DREAM JOBS
housebreaker
I was a
housebreaker, but definitely in the wrong place at the wrong time, a
neighborhood get-together. All the residents were paying visits to one
another. It took me awhile to catch on to this and to realize that the sooner I
left, the better. I escaped onto a back porch, trying hard to conceal a couple
of small items I had stolen. I was greeted immediately by an elderly lady who
said, Oh, do you live here? I was just admiring your flowers.
She painfully bent over to smell a rosebush near the
porch, then asked me to show her around. So I started to take her into “my”
home. From within came a friendly greeting: Hello, who’s there?
He’ll show you
around, I said, and fled quickly.
beach clean-up
I am cleaning up a
beach area, hosing off tables and umbrellas even though other workers stationed
there do next to nothing. I am told by the manager, whom we all call “Mother,”

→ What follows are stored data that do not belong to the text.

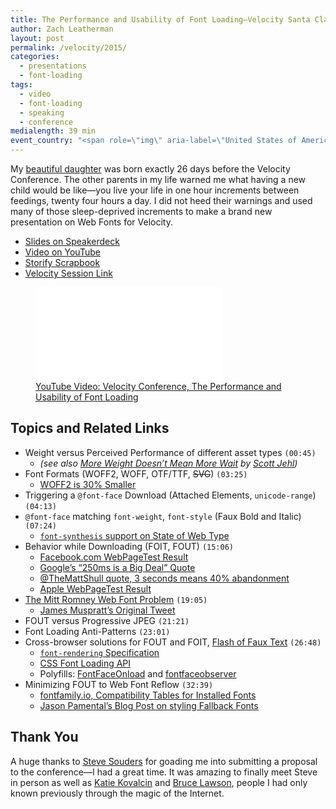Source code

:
 ```yaml
---
title: The Performance and Usability of Font Loading—Velocity Santa Clara
author: Zach Leatherman
layout: post
permalink: /velocity/2015/
categories:
  - presentations
  - font-loading
tags:
  - video
  - font-loading
  - speaking
  - conference
medialength: 39 min
event_country: "<span role=\"img\" aria-label=\"United States of America\" title=\"United States of America\">\U0001F1FA\U0001F1F8</span>"
---
```


My [beautiful daughter](https://instagram.com/p/2MpabyP3h9/) was born exactly 26 days before the Velocity Conference. The other parents in my life warned me what having a new child would be like—you live your life in one hour increments between feedings, twenty four hours a day. I did not heed their warnings and used many of those sleep-deprived increments to make a brand new presentation on Web Fonts for Velocity.

* [Slides on Speakerdeck](https://speakerdeck.com/zachleat/the-performance-and-usability-of-font-loading)
* [Video on YouTube](https://www.youtube.com/watch?v=DGQSw6gc95k)
* [Storify Scrapbook](https://storify.com/zachleat/velocity-conference-2015-santa-clara)
* [Velocity Session Link](http://velocityconf.com/web-mobile-business-conf-2015/public/schedule/detail/41593)

<figure>
	<div class="fluid-width-video-wrapper"><iframe src="//www.youtube.com/embed/DGQSw6gc95k" frameborder="0" webkitallowfullscreen mozallowfullscreen allowfullscreen></iframe></div>
	<figcaption><a href="https://www.youtube.com/watch?v=DGQSw6gc95k">YouTube Video: Velocity Conference, The Performance and Usability of Font Loading</a></figcaption>
</figure>

## Topics and Related Links

* Weight versus Perceived Performance of different asset types `(00:45)`
  * *(see also [More Weight Doesn’t Mean More Wait](http://www.filamentgroup.com/lab/weight-wait.html) by [Scott Jehl](https://twitter.com/scottjehl))*
* Font Formats (WOFF2, WOFF, OTF/TTF, ~~SVG~~) `(03:25)`
  * [WOFF2 is 30% Smaller](https://groups.google.com/a/chromium.org/forum/#!topic/chromium-dev/j27Ou4RtvQI/discussion)
* Triggering a `@font-face` Download (Attached Elements, `unicode-range`) `(04:13)`
* `@font-face` matching `font-weight`, `font-style` (Faux Bold and Italic) `(07:24)`
  * [`font-synthesis` support on State of Web Type](http://stateofwebtype.com/#font-synthesis)
* Behavior while Downloading (FOIT, FOUT) `(15:06)`
  * [Facebook.com WebPageTest Result](http://www.webpagetest.org/video/compare.php?tests=141205_VE_STK-r:1-c:0)
  * [Google’s “250ms is a Big Deal” Quote](http://www.nytimes.com/2012/03/01/technology/impatient-web-users-flee-slow-loading-sites.html)
  * [@TheMattShull quote, 3 seconds means 40% abandonment](https://twitter.com/zoompf/status/578901383253995520)
  * [Apple WebPageTest Result](http://www.webpagetest.org/video/compare.php?tests=141209_AY_Z79-r:1-c:0)
* [The Mitt Romney Web Font Problem](/web/mitt-romney-webfont-problem/) `(19:05)`
  * [James Muspratt’s Original Tweet](https://twitter.com/jmuspratt/status/561239961924403200)
* FOUT versus Progressive JPEG `(21:21)`
* Font Loading Anti-Patterns `(23:01)`
* Cross-browser solutions for FOUT and FOIT, [Flash of Faux Text](/web/foft/) `(26:48)`
  * [`font-rendering` Specification](https://github.com/KenjiBaheux/css-font-rendering)
  * [CSS Font Loading API](http://dev.w3.org/csswg/css-font-loading/)
  * Polyfills: [FontFaceOnload](https://github.com/zachleat/fontfaceonload) and [fontfaceobserver](https://github.com/bramstein/fontfaceobserver/)
* Minimizing FOUT to Web Font Reflow `(32:39)`
  * [fontfamily.io, Compatibility Tables for Installed Fonts](http://fontfamily.io/)
  * [Jason Pamental’s Blog Post on styling Fallback Fonts](http://blog.fonts.com/2011/08/web-font-tune-up-time-a-fun-font-fallback-event/)

## Thank You

A huge thanks to [Steve Souders](https://twitter.com/souders) for goading me into submitting a proposal to the conference—I had a great time. It was amazing to finally meet Steve in person as well as [Katie Kovalcin](https://twitter.com/katiekovalcin) and [Bruce Lawson](https://twitter.com/brucel), people I had only known previously through the magic of the Internet.
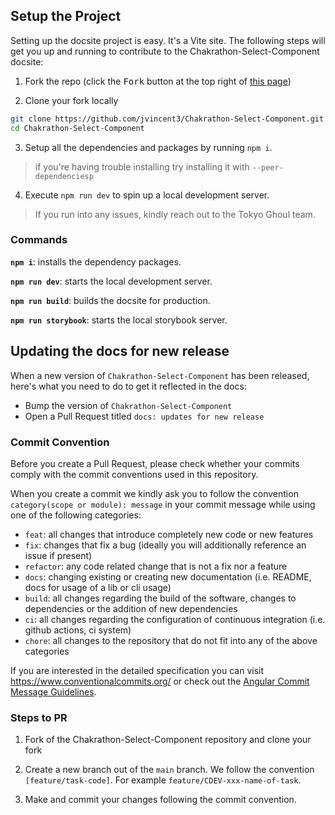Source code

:## Setup the Project

Setting up the docsite project is easy. It's a Vite site. The following steps
will get you up and running to contribute to the Chakrathon-Select-Component docsite:

1. Fork the repo (click the <kbd>Fork</kbd> button at the top right of
   [this page](https://github.com/jvincent3/Chakrathon-Select-Component))

2. Clone your fork locally

```sh
git clone https://github.com/jvincent3/Chakrathon-Select-Component.git
cd Chakrathon-Select-Component
```

3. Setup all the dependencies and packages by running `npm i`.

> if you're having trouble installing try installing it with ```--peer-dependenciesp```

4. Execute `npm run dev` to spin up a local development server.

> If you run into any issues, kindly reach out to the Tokyo Ghoul team.

### Commands

**`npm i`**: installs the dependency packages.

**`npm run dev`**: starts the local development server.

**`npm run build`**: builds the docsite for production.

**`npm run storybook`**: starts the local storybook server.
## Updating the docs for new release

When a new version of `Chakrathon-Select-Component` has been released, here's what you need
to do to get it reflected in the docs:

- Bump the version of `Chakrathon-Select-Component`
- Open a Pull Request titled `docs: updates for new release`

### Commit Convention

Before you create a Pull Request, please check whether your commits comply with
the commit conventions used in this repository.

When you create a commit we kindly ask you to follow the convention
`category(scope or module): message` in your commit message while using one of
the following categories:

- `feat`: all changes that introduce completely new code or new features
- `fix`: changes that fix a bug (ideally you will additionally reference an
  issue if present)
- `refactor`: any code related change that is not a fix nor a feature
- `docs`: changing existing or creating new documentation (i.e. README, docs for
  usage of a lib or cli usage)
- `build`: all changes regarding the build of the software, changes to
  dependencies or the addition of new dependencies
- `ci`: all changes regarding the configuration of continuous integration (i.e.
  github actions, ci system)
- `chore`: all changes to the repository that do not fit into any of the above
  categories

If you are interested in the detailed specification you can visit
https://www.conventionalcommits.org/ or check out the
[Angular Commit Message Guidelines](https://github.com/angular/angular/blob/22b96b9/CONTRIBUTING.md#-commit-message-guidelines).

### Steps to PR

1. Fork of the Chakrathon-Select-Component repository and clone your fork

2. Create a new branch out of the `main` branch. We follow the convention
   `[feature/task-code]`. For example `feature/CDEV-xxx-name-of-task`.

3. Make and commit your changes following the
   commit convention.
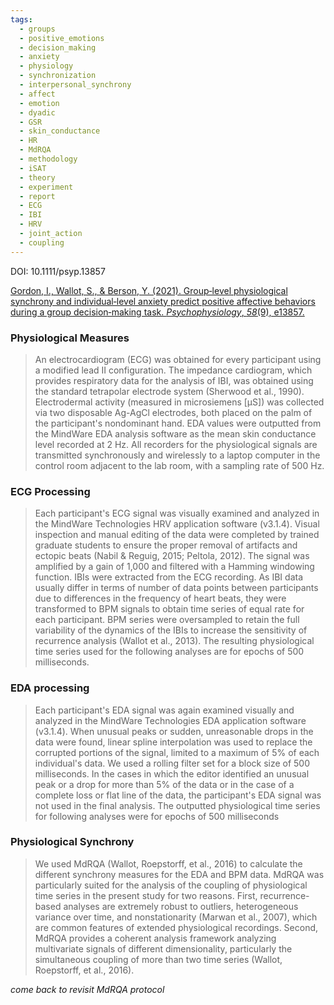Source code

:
 ```yaml
---
tags:
  - groups
  - positive_emotions
  - decision_making
  - anxiety
  - physiology
  - synchronization
  - interpersonal_synchrony
  - affect
  - emotion
  - dyadic
  - GSR
  - skin_conductance
  - HR
  - MdRQA
  - methodology
  - iSAT
  - theory
  - experiment
  - report
  - ECG
  - IBI
  - HRV
  - joint_action
  - coupling
---
```

DOI: 10.1111/psyp.13857

[Gordon, I., Wallot, S., & Berson, Y. (2021). Group‐level physiological synchrony and individual‐level anxiety predict positive affective behaviors during a group decision‐making task. _Psychophysiology_, _58_(9), e13857.](https://onlinelibrary.wiley.com/doi/pdfdirect/10.1111/psyp.13857)

### Physiological Measures

> An electrocardiogram (ECG) was obtained for every participant using a modified lead II configuration. The impedance cardiogram, which provides respiratory data for the analysis of IBI, was obtained using the standard tetrapolar electrode system (Sherwood et al., 1990). Electrodermal activity (measured in microsiemens [μS]) was collected via two disposable Ag-AgCl electrodes, both placed on the palm of the participant's nondominant hand. EDA values were outputted from the MindWare EDA analysis software as the mean skin conductance level recorded at 2 Hz. All recorders for the physiological signals are transmitted synchronously and wirelessly to a laptop computer in the control room adjacent to the lab room, with a sampling rate of 500 Hz.

### ECG Processing

> Each participant's ECG signal was visually examined and analyzed in the MindWare Technologies HRV application software (v3.1.4). Visual inspection and manual editing of the data were completed by trained graduate students to ensure the proper removal of artifacts and ectopic beats (Nabil & Reguig, 2015; Peltola, 2012). The signal was amplified by a gain of 1,000 and filtered with a Hamming windowing function. IBIs were extracted from the ECG recording. As IBI data usually differ in terms of number of data points between participants due to differences in the frequency of heart beats, they were transformed to BPM signals to obtain time series of equal rate for each participant. BPM series were oversampled to retain the full variability of the dynamics of the IBIs to increase the sensitivity of recurrence analysis (Wallot et al., 2013). The resulting physiological time series used for the following analyses are for epochs of 500 milliseconds.

### EDA processing

>Each participant's EDA signal was again examined visually and analyzed in the MindWare Technologies EDA application software (v3.1.4). When unusual peaks or sudden, unreasonable drops in the data were found, linear spline interpolation was used to replace the corrupted portions of the signal, limited to a maximum of 5% of each individual's data. We used a rolling filter set for a block size of 500 milliseconds. In the cases in which the editor identified an unusual peak or a drop for more than 5% of the data or in the case of a complete loss or flat line of the data, the participant's EDA signal was not used in the final analysis. The outputted physiological time series for following analyses were for epochs of 500 milliseconds

### Physiological Synchrony
> We used MdRQA (Wallot, Roepstorff, et al., 2016) to calculate the different synchrony measures for the EDA and BPM data. MdRQA was particularly suited for the analysis of the coupling of physiological time series in the present study for two reasons. First, recurrence-based analyses are extremely robust to outliers, heterogeneous variance over time, and nonstationarity (Marwan et al., 2007), which are common features of extended physiological recordings. Second, MdRQA provides a coherent analysis framework analyzing multivariate signals of different dimensionality, particularly the simultaneous coupling of more than two time series (Wallot, Roepstorff, et al., 2016).

*come back to revisit MdRQA protocol*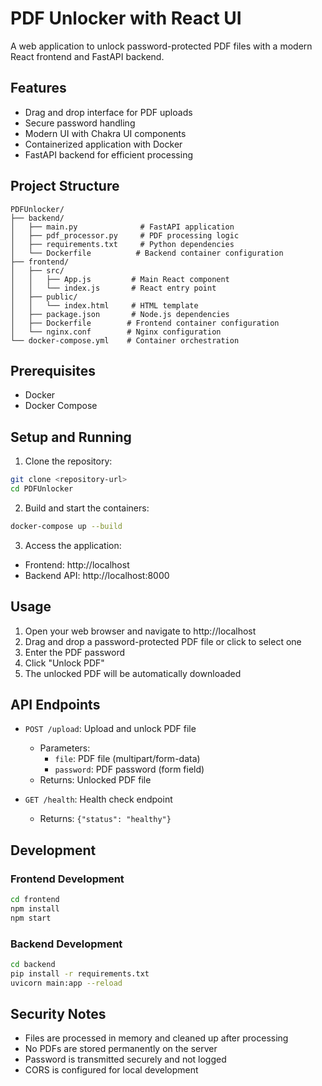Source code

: # PDF Unlocker with React UI

A web application to unlock password-protected PDF files with a modern React frontend and FastAPI backend.

## Features

- Drag and drop interface for PDF uploads
- Secure password handling
- Modern UI with Chakra UI components
- Containerized application with Docker
- FastAPI backend for efficient processing

## Project Structure

```
PDFUnlocker/
├── backend/
│   ├── main.py              # FastAPI application
│   ├── pdf_processor.py     # PDF processing logic
│   ├── requirements.txt     # Python dependencies
│   └── Dockerfile          # Backend container configuration
├── frontend/
│   ├── src/
│   │   ├── App.js         # Main React component
│   │   └── index.js       # React entry point
│   ├── public/
│   │   └── index.html     # HTML template
│   ├── package.json       # Node.js dependencies
│   ├── Dockerfile        # Frontend container configuration
│   └── nginx.conf        # Nginx configuration
└── docker-compose.yml    # Container orchestration
```

## Prerequisites

- Docker
- Docker Compose

## Setup and Running

1. Clone the repository:
```bash
git clone <repository-url>
cd PDFUnlocker
```

2. Build and start the containers:
```bash
docker-compose up --build
```

3. Access the application:
- Frontend: http://localhost
- Backend API: http://localhost:8000

## Usage

1. Open your web browser and navigate to http://localhost
2. Drag and drop a password-protected PDF file or click to select one
3. Enter the PDF password
4. Click "Unlock PDF"
5. The unlocked PDF will be automatically downloaded

## API Endpoints

- `POST /upload`: Upload and unlock PDF file
  - Parameters:
    - `file`: PDF file (multipart/form-data)
    - `password`: PDF password (form field)
  - Returns: Unlocked PDF file

- `GET /health`: Health check endpoint
  - Returns: `{"status": "healthy"}`

## Development

### Frontend Development

```bash
cd frontend
npm install
npm start
```

### Backend Development

```bash
cd backend
pip install -r requirements.txt
uvicorn main:app --reload
```

## Security Notes

- Files are processed in memory and cleaned up after processing
- No PDFs are stored permanently on the server
- Password is transmitted securely and not logged
- CORS is configured for local development
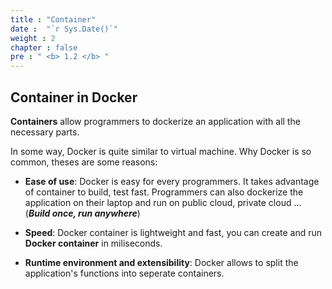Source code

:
```yaml
---
title : "Container"
date :  "`r Sys.Date()`" 
weight : 2 
chapter : false
pre : " <b> 1.2 </b> "
---
```


## Container in Docker

**Containers** allow programmers to dockerize an application with all the necessary parts.

In some way, Docker is quite similar to virtual machine. Why Docker is so common, theses are some reasons:

- **Ease of use**: Docker is easy for every programmers. It takes advantage of container to build, test fast. Programmers can also dockerize the application on their laptop and run on public cloud, private cloud ... (***Build once, run anywhere***)

- **Speed**: Docker container is lightweight and fast, you can create and run **Docker container** in miliseconds.

- **Runtime environment and extensibility**: Docker allows to split the application's functions into seperate containers. 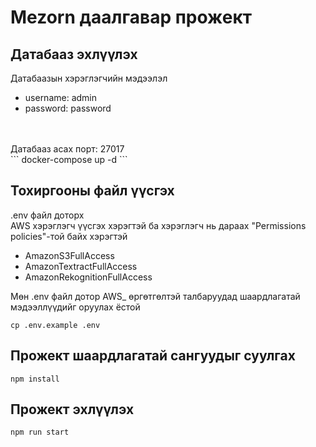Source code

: # Mezorn даалгавар прожект 

## Датабааз эхлүүлэх
Датабаазын хэрэглэгчийн мэдээлэл 
 - username: admin
 - password: password
<br>
<br> Датабааз асах порт: 27017
<br>
```
docker-compose up -d
```

## Тохиргооны файл үүсгэх
.env файл доторх <br>
AWS хэрэглэгч үүсгэх хэрэгтэй ба хэрэглэгч нь дараах "Permissions policies"-той байх хэрэгтэй<br>
 - AmazonS3FullAccess
 - AmazonTextractFullAccess
 - AmazonRekognitionFullAccess

Мөн .env файл дотор AWS_ өргөтгөлтэй талбаруудад шаардлагатай мэдээллүүдийг оруулах ёстой
```
cp .env.example .env
```

## Прожект шаардлагатай сангуудыг суулгах
```
npm install
```

## Прожект эхлүүлэх
```
npm run start
```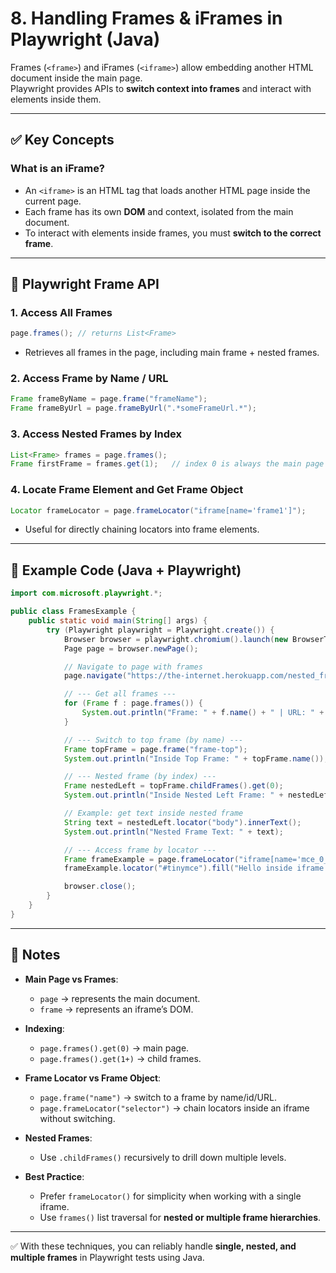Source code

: # 8. Handling Frames & iFrames in Playwright (Java)

Frames (`<frame>`) and iFrames (`<iframe>`) allow embedding another HTML document inside the main page.  
Playwright provides APIs to **switch context into frames** and interact with elements inside them.

---

## ✅ Key Concepts

### What is an iFrame?
- An `<iframe>` is an HTML tag that loads another HTML page inside the current page.
- Each frame has its own **DOM** and context, isolated from the main document.
- To interact with elements inside frames, you must **switch to the correct frame**.

---

## 📌 Playwright Frame API

### 1. Access All Frames
```java
page.frames(); // returns List<Frame>
```
- Retrieves all frames in the page, including main frame + nested frames.

### 2. Access Frame by Name / URL
```java
Frame frameByName = page.frame("frameName");
Frame frameByUrl = page.frameByUrl(".*someFrameUrl.*");
```

### 3. Access Nested Frames by Index
```java
List<Frame> frames = page.frames();
Frame firstFrame = frames.get(1);   // index 0 is always the main page
```

### 4. Locate Frame Element and Get Frame Object
```java
Locator frameLocator = page.frameLocator("iframe[name='frame1']");
```
- Useful for directly chaining locators into frame elements.

---

## 📌 Example Code (Java + Playwright)

```java
import com.microsoft.playwright.*;

public class FramesExample {
    public static void main(String[] args) {
        try (Playwright playwright = Playwright.create()) {
            Browser browser = playwright.chromium().launch(new BrowserType.LaunchOptions().setHeadless(false));
            Page page = browser.newPage();

            // Navigate to page with frames
            page.navigate("https://the-internet.herokuapp.com/nested_frames");

            // --- Get all frames ---
            for (Frame f : page.frames()) {
                System.out.println("Frame: " + f.name() + " | URL: " + f.url());
            }

            // --- Switch to top frame (by name) ---
            Frame topFrame = page.frame("frame-top");
            System.out.println("Inside Top Frame: " + topFrame.name());

            // --- Nested frame (by index) ---
            Frame nestedLeft = topFrame.childFrames().get(0);
            System.out.println("Inside Nested Left Frame: " + nestedLeft.name());

            // Example: get text inside nested frame
            String text = nestedLeft.locator("body").innerText();
            System.out.println("Nested Frame Text: " + text);

            // --- Access frame by locator ---
            Frame frameExample = page.frameLocator("iframe[name='mce_0_ifr']").frame();
            frameExample.locator("#tinymce").fill("Hello inside iframe!");

            browser.close();
        }
    }
}
```

---

## 🔑 Notes

- **Main Page vs Frames**:
  - `page` → represents the main document.
  - `frame` → represents an iframe’s DOM.

- **Indexing**:
  - `page.frames().get(0)` → main page.
  - `page.frames().get(1+)` → child frames.

- **Frame Locator vs Frame Object**:
  - `page.frame("name")` → switch to a frame by name/id/URL.
  - `page.frameLocator("selector")` → chain locators inside an iframe without switching.

- **Nested Frames**:
  - Use `.childFrames()` recursively to drill down multiple levels.

- **Best Practice**:
  - Prefer `frameLocator()` for simplicity when working with a single iframe.
  - Use `frames()` list traversal for **nested or multiple frame hierarchies**.

---

✅ With these techniques, you can reliably handle **single, nested, and multiple frames** in Playwright tests using Java.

to find a rake, which I do. It isn’t the best tool for the job because a fine
mesh covers the sand. Only later, after scraping against the surface with the
rake and accomplishing nothing, do I find another tool with plastic teeth like
something used for cat litter. It pushes the sand back through the holes in the
mesh. But then I press too hard and crack the handle. I am wearing sunglasses
and a floppy hat: my late teen self. Next to the beach is a DJ stand where
partiers wait impatiently for us to ready the area.
drifter
My partner and I were Depression-Era drifters
traveling from town to town looking for any work we could find. We stopped at
an open pit area, where our job was to get a box 1’ by 6”, fold it, label it
with a number, then take it to the pit to fill with dirt.
Once filled, each
box became a brick in a wall designed to keep unwanted immigrants out. We
decided to quit once we discovered this wall: twelve feet high, three feet
thick, decorated with a large skull.
angel in the
house
Babysitting a young
nephew. He was a toddler and acting up, apparently because he no longer fit
well into his pants. So we went searching for another pair.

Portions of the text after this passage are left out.